PROVIDED DATA:
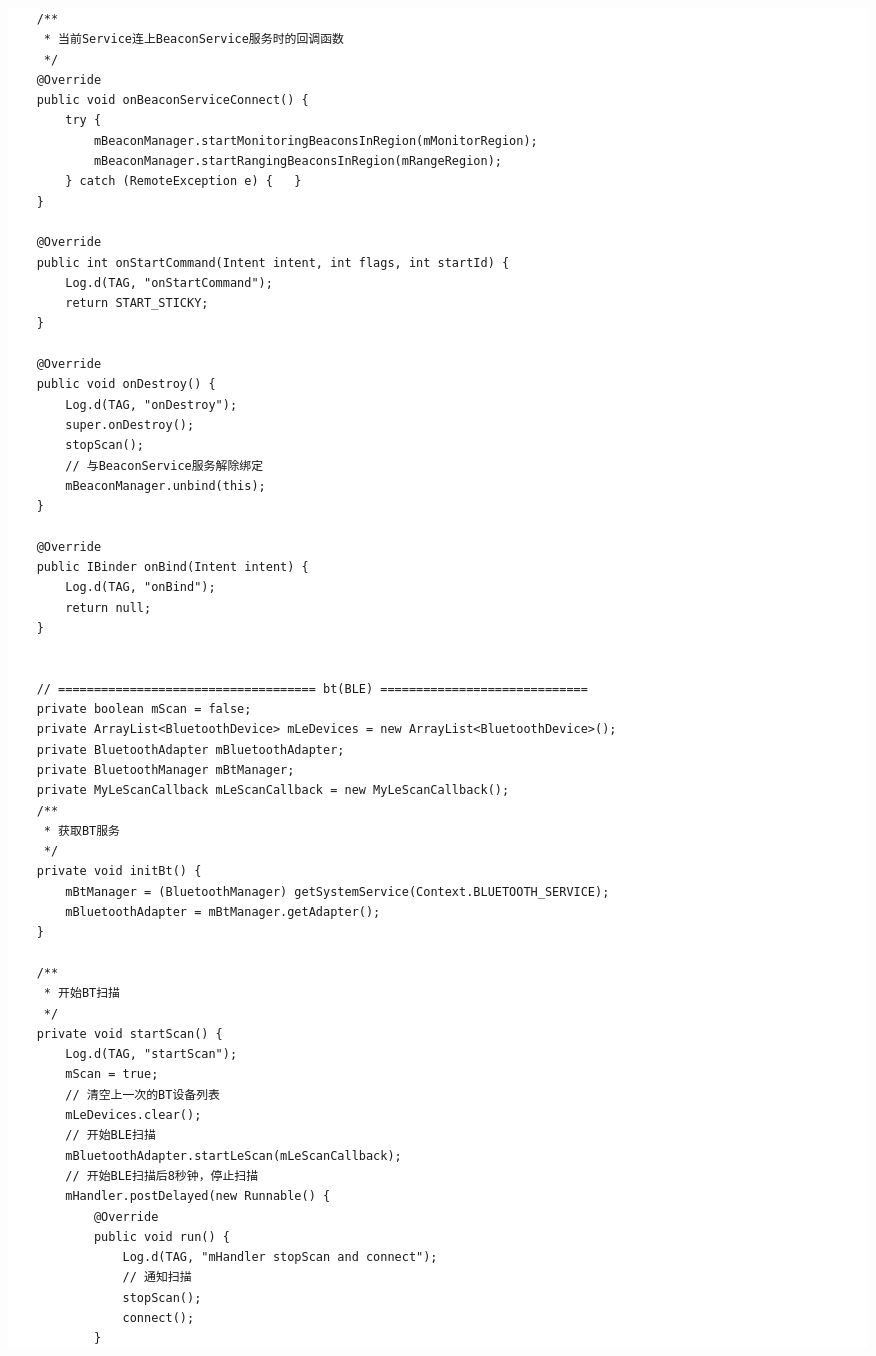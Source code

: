         /**
         * 当前Service连上BeaconService服务时的回调函数
         */
        @Override
        public void onBeaconServiceConnect() {
            try {
                mBeaconManager.startMonitoringBeaconsInRegion(mMonitorRegion);
                mBeaconManager.startRangingBeaconsInRegion(mRangeRegion);
            } catch (RemoteException e) {   }   
        }

        @Override
        public int onStartCommand(Intent intent, int flags, int startId) {
            Log.d(TAG, "onStartCommand");
            return START_STICKY;
        }

        @Override
        public void onDestroy() {
            Log.d(TAG, "onDestroy");
            super.onDestroy();
            stopScan();
            // 与BeaconService服务解除绑定
            mBeaconManager.unbind(this);
        }

        @Override
        public IBinder onBind(Intent intent) {
            Log.d(TAG, "onBind");
            return null;
        }


        // ==================================== bt(BLE) =============================
        private boolean mScan = false;
        private ArrayList<BluetoothDevice> mLeDevices = new ArrayList<BluetoothDevice>();
        private BluetoothAdapter mBluetoothAdapter;
        private BluetoothManager mBtManager;
        private MyLeScanCallback mLeScanCallback = new MyLeScanCallback();
        /**
         * 获取BT服务
         */
        private void initBt() {
            mBtManager = (BluetoothManager) getSystemService(Context.BLUETOOTH_SERVICE);
            mBluetoothAdapter = mBtManager.getAdapter();
        }

        /**
         * 开始BT扫描
         */
        private void startScan() {
            Log.d(TAG, "startScan");
            mScan = true;
            // 清空上一次的BT设备列表
            mLeDevices.clear();
            // 开始BLE扫描
            mBluetoothAdapter.startLeScan(mLeScanCallback);
            // 开始BLE扫描后8秒钟，停止扫描
            mHandler.postDelayed(new Runnable() {
                @Override
                public void run() {
                    Log.d(TAG, "mHandler stopScan and connect");
                    // 通知扫描
                    stopScan();
                    connect();
                }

DIRECTIONS:
Look through the data above. Each line containing the word "public" needs to be copied.

WRITTEN ANSWER:
        public void onBeaconServiceConnect() {
        public int onStartCommand(Intent intent, int flags, int startId) {
        public void onDestroy() {
        public IBinder onBind(Intent intent) {
                public void run() {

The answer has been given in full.